Every year, Time magazine selects a personality, an idea or a group of people as its Person of the Year. It used to be ‘Man of the Year' till 1999.
Being featured carries immense prestige as it reflects the difference the selected person made to the world in the year gone by. The list of people who have been named Man of the Year is impressive, and includes the likes of Mahatma Gandhi (1930), Adolf Hitler (1938), Winston Churchill (1940), John Fitzgerald Kennedy (1961), and even people from the world of technology such as Bill Gates (2005), Andy Grove (1997) and Jeff Bezos (1999).
In 1982, the editors of the magazine were spoilt for choice. It had been a year full of numerous events and candidates ranged from Ronald Reagan, Indira Gandhi and Yasser Arafat to Mother Teresa. But the magazine decided that the title of Man of the Year would go to someone (or something) else.
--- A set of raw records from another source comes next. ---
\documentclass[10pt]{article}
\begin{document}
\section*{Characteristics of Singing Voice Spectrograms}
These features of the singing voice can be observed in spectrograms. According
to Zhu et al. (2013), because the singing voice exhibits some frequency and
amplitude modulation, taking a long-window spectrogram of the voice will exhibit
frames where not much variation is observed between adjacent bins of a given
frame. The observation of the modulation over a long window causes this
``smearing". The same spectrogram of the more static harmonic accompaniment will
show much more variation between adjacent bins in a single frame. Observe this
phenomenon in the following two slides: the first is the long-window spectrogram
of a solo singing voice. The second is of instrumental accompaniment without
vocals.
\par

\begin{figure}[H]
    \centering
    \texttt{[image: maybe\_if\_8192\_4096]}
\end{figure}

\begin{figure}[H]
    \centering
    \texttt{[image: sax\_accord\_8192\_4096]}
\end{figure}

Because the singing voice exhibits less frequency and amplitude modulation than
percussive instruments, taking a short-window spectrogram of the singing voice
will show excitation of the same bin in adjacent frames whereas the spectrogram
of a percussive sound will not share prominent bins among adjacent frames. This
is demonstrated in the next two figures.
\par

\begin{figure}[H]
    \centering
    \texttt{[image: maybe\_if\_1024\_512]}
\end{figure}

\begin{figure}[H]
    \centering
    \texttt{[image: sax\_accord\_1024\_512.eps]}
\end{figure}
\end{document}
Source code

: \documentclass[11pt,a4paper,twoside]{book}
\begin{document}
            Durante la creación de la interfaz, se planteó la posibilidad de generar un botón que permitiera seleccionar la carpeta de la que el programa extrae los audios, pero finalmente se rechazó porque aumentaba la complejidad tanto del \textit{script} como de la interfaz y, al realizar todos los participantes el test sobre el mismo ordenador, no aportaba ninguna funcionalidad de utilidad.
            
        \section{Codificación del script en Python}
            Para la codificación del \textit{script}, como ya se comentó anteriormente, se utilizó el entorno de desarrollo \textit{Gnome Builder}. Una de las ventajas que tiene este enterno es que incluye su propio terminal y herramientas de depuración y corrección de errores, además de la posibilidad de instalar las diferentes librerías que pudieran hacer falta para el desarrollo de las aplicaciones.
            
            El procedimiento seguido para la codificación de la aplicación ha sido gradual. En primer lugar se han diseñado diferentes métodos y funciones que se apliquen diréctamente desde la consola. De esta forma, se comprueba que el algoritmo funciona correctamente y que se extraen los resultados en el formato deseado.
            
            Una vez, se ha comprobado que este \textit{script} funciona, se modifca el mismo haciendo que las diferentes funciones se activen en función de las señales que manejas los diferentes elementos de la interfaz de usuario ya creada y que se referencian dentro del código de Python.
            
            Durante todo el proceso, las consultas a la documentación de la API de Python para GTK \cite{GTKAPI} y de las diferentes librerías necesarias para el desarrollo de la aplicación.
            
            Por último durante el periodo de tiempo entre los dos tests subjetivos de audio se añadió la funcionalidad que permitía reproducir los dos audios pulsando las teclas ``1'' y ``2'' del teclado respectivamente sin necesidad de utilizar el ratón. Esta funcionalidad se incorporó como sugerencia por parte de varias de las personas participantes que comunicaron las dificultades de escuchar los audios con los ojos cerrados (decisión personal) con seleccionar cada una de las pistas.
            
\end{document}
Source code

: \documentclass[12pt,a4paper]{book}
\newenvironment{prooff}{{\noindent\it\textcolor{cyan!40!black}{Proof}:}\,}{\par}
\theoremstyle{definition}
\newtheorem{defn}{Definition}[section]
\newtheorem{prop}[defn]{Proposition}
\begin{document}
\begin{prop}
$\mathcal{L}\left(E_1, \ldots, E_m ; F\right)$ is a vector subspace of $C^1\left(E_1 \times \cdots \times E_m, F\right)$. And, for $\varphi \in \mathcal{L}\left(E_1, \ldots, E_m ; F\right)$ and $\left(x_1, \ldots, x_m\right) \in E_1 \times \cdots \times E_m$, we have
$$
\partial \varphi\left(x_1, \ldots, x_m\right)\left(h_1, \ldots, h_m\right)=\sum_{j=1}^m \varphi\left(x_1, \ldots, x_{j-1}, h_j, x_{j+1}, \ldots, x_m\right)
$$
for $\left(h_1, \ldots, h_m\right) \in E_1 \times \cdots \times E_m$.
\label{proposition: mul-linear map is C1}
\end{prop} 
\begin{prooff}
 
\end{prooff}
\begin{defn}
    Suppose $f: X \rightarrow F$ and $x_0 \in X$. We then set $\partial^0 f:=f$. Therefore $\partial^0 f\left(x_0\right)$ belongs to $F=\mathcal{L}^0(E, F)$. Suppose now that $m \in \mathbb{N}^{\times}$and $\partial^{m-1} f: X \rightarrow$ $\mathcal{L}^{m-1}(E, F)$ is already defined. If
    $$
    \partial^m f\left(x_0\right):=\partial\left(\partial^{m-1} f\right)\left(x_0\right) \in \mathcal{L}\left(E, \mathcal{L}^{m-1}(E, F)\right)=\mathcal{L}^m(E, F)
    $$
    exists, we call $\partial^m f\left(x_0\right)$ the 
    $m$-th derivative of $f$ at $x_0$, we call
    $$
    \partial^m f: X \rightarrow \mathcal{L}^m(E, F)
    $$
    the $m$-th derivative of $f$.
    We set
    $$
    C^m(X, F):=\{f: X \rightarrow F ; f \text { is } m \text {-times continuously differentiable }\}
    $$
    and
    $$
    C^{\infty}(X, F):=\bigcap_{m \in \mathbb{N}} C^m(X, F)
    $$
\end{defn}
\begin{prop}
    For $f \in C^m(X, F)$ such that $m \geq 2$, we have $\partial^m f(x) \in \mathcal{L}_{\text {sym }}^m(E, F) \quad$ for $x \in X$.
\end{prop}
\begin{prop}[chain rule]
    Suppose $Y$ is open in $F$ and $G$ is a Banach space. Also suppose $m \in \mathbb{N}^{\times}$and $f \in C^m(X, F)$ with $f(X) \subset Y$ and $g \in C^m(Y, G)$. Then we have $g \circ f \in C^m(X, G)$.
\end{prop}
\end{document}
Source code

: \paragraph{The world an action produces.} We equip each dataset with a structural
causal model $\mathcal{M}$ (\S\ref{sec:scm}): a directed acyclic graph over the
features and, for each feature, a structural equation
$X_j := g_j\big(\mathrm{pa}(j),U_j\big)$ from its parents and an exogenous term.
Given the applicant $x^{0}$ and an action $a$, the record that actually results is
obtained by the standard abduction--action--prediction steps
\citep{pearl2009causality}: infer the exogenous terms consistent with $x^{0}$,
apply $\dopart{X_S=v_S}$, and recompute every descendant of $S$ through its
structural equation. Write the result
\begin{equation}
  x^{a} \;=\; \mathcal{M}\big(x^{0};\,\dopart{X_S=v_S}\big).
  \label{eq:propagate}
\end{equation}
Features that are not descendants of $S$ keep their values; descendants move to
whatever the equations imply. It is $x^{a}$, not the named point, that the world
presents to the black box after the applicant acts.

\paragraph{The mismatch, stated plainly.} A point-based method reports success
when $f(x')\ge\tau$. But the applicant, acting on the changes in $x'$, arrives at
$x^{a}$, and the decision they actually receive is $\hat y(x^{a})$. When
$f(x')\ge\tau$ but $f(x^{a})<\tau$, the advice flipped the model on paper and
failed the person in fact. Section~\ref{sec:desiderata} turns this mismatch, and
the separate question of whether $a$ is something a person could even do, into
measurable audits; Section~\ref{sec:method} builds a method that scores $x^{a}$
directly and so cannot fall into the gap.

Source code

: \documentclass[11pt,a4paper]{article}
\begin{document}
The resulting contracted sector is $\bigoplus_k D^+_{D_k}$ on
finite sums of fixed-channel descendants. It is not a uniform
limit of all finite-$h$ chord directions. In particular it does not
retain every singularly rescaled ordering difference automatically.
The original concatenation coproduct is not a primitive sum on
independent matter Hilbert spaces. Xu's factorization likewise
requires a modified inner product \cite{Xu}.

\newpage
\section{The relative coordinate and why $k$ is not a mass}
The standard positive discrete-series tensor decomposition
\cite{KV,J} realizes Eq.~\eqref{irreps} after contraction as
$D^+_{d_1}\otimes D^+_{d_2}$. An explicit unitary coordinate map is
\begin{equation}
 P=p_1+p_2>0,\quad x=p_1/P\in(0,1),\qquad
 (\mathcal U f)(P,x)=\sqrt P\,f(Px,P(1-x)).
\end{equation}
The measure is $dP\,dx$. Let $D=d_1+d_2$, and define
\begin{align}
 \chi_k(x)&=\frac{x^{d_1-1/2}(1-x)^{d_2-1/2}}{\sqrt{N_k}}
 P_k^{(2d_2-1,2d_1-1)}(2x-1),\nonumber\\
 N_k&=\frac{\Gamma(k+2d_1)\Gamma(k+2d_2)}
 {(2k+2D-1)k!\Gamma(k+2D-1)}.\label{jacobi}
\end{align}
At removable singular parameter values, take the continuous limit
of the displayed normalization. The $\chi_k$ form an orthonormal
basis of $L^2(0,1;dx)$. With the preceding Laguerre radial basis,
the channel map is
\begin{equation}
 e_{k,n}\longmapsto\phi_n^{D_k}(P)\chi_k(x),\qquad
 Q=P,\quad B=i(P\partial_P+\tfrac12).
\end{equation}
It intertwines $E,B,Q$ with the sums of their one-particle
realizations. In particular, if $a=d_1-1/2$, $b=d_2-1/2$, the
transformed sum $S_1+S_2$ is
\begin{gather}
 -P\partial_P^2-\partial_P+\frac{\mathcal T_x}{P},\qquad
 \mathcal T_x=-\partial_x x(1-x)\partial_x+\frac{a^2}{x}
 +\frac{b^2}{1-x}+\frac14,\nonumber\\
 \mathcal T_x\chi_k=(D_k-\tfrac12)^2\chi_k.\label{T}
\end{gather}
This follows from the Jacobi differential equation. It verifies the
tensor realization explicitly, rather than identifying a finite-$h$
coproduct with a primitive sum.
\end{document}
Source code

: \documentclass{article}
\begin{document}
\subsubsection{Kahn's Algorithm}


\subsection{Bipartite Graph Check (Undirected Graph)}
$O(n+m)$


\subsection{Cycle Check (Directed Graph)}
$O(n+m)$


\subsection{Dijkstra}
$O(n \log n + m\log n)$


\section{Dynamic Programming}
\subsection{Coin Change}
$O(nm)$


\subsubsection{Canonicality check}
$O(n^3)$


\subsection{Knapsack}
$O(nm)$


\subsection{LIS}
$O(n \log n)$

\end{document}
Something that did not even breathe, but would still change the way we lived, forever.
Time's Man of the Year in 1982 was the computer-a device that was slowly gaining popularity even though it remained largely restricted to technology followers with deep pockets.
It remains the only object to have earned that appellation in the magazine's history. And the selectors were spot on in choosing it. Twenty-six years later, it is impossible to imagine a world without computers.